Datasaurus Dozen

tidyTuesday
dataviz
Author

Robert W. Walker

Published

October 19, 2020

The datasaurus dozen

The datasaurus dozen is a fantastic teaching resource for examining the importance of data visualization.

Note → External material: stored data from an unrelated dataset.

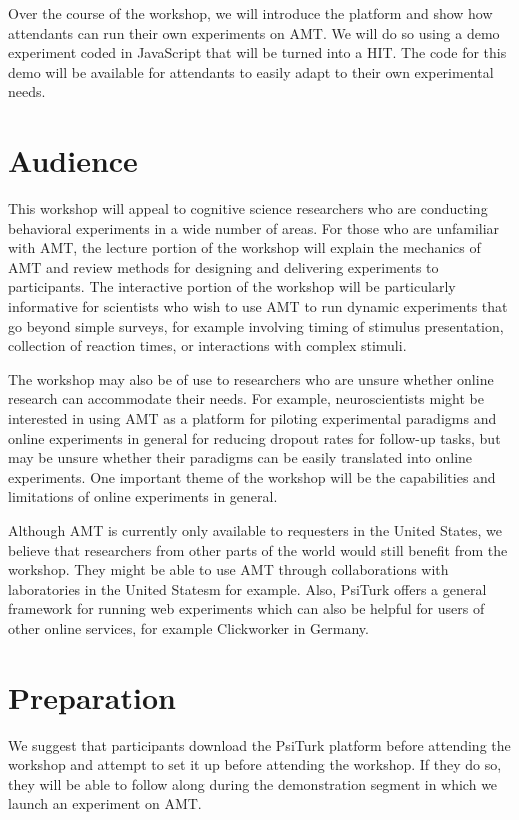 \documentclass[10pt,letterpaper]{article}
\begin{document}
Over the course of the workshop, we will introduce the platform and show how
attendants can run their own experiments on {AMT}. We will do so using a demo
experiment coded in JavaScript that will be turned into a {HIT}. The code for this demo will
be available for attendants to easily adapt to their own experimental needs.

\section{Audience}
This workshop will appeal to cognitive science researchers who are conducting
behavioral experiments in a wide number of areas. For those who are unfamiliar
with AMT, the lecture portion of the workshop will explain the mechanics of AMT
and review methods for designing and delivering experiments to participants.  The
interactive portion of the workshop will be particularly informative for
scientists who wish to use AMT to run dynamic experiments that go beyond
simple surveys, for example involving timing of stimulus presentation, collection of reaction times, or interactions with complex stimuli.

The workshop may also be of use to researchers who are unsure whether online
research can accommodate their needs. For example, neuroscientists might be
interested in using AMT as a platform for piloting experimental paradigms and
online experiments in general for reducing dropout rates for follow-up tasks, but
may be unsure whether their paradigms can be easily translated into online
experiments. One important theme of the workshop will be the capabilities and
limitations of online experiments in general.

Although AMT is currently only available to requesters in the United States, we believe that  researchers from other parts of the world would still benefit from the workshop. They might be able to use AMT through collaborations with laboratories in the United Statesm for example. Also, PsiTurk  offers a general framework for running web experiments which can also be helpful for users of other online services, for example Clickworker in Germany.


\section{Preparation}
We suggest that participants download the PsiTurk platform before attending the
workshop and attempt to set it up before attending the workshop. If they do so,
they will be able to follow along during the demonstration segment in which we launch an experiment on AMT.
\end{document}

Let’s have a look. The basic idea is that all thirteen (datasaurus plus 12) contain nearly identical means and standard deviations though they do vary if the five number summaries are deployed. The scatterplots that are derived from data with similar x-y summaries is a useful reminder that data science is about patterns, not just statistics.

Code
datasaurus <- readr::read_csv('https://raw.githubusercontent.com/rfordatascience/tidytuesday/master/data/2020/2020-10-13/datasaurus.csv')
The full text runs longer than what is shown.